Almeida auguró en abril que la visita del Papa sería un “reto logístico gigantesco” para Madrid. Pero este desafío no comienza ni termina entre el 6 y el 9 de junio, días en los que León XIV estará en la ciudad. El despliegue de recursos y personal de seguridad ha dejado sin vallas a una manifestación por la sanidad pública, convocada para el domingo 31 de mayo. Sus organizadores habían solicitado barreras al Ayuntamiento con las que delimitar espacios del recorrido. Aunque dicha protesta no coincide directamente con la estancia del Papa, la respuesta del Gobierno municipal ha sido negativa: podrán celebrarla, pero los recursos son escasos y no habrá cercado municipal.
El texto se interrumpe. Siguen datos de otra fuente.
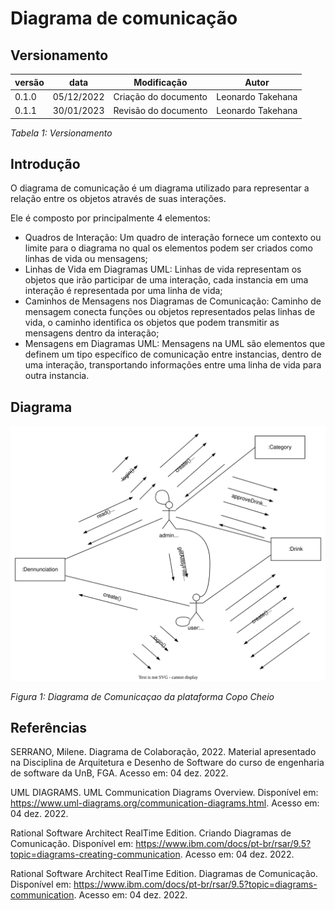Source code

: # Diagrama de comunicação

## Versionamento


versão | data | Modificação | Autor
-------|------|-------------|------
0.1.0 | 05/12/2022 | Criação do documento | Leonardo Takehana
0.1.1 | 30/01/2023 | Revisão do documento | Leonardo Takehana

*Tabela 1: Versionamento*

## Introdução

O diagrama de comunicação é um diagrama utilizado para representar a relação entre os objetos através de suas interações.

Ele é composto por principalmente 4 elementos:

* Quadros de Interação: Um quadro de interação fornece um contexto ou limite para o diagrama no qual os elementos podem ser criados como linhas de vida ou mensagens;
* Linhas de Vida em Diagramas UML: Linhas de vida representam os objetos que irão participar de uma interação, cada instancia em uma interação é representada por uma linha de vida;
* Caminhos de Mensagens nos Diagramas de Comunicação: Caminho de mensagem conecta funções ou objetos representados pelas linhas de vida, o caminho identifica os objetos que podem transmitir as mensagens dentro da interação;
* Mensagens em Diagramas UML: Mensagens na UML são elementos que definem um tipo específico de comunicação entre instancias, dentro de uma interação, transportando informações entre uma linha de vida para outra instancia.




## Diagrama

![Diagrama de Comunicação](./assets/DiagramaComunicacao/DiagramaDeComunicacao.svg)

*Figura 1: Diagrama de Comunicaçao da plataforma Copo Cheio* 



## Referências

SERRANO, Milene. Diagrama de Colaboração, 2022. Material apresentado na Disciplina de Arquitetura e Desenho de Software do curso de engenharia de software da UnB, FGA. Acesso em: 04 dez. 2022.

UML DIAGRAMS. UML Communication Diagrams Overview. Disponível em: https://www.uml-diagrams.org/communication-diagrams.html. Acesso em: 04 dez. 2022.

Rational Software Architect RealTime Edition. Criando Diagramas de Comunicação. Disponível em: https://www.ibm.com/docs/pt-br/rsar/9.5?topic=diagrams-creating-communication.   Acesso em: 04 dez. 2022.

Rational Software Architect RealTime Edition. Diagramas de Comunicação. Disponível em: https://www.ibm.com/docs/pt-br/rsar/9.5?topic=diagrams-communication.   Acesso em: 04 dez. 2022.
“Que yo sepa el Papa viene una semana, y no un mes y medio”, resume con ironía José Luis Yuguero, representante de las distintas entidades —asociaciones vecinales, colectivos sociales, sindicatos o plataformas en defensa de la sanidad pública— que el pasado 2 de mayo remitieron formalmente su petición. La ley para manifestarse en España obliga a solicitarlo con una antelación máxima de 30 días, y un mínimo de 10. Como querían plantear una protesta ambiciosa, que saliera desde cuatro columnas distintas hasta confluir en Cibeles, sede del Gobierno municipal, se adelantaron todo lo posible para notificarlo a la Delegación del Gobierno.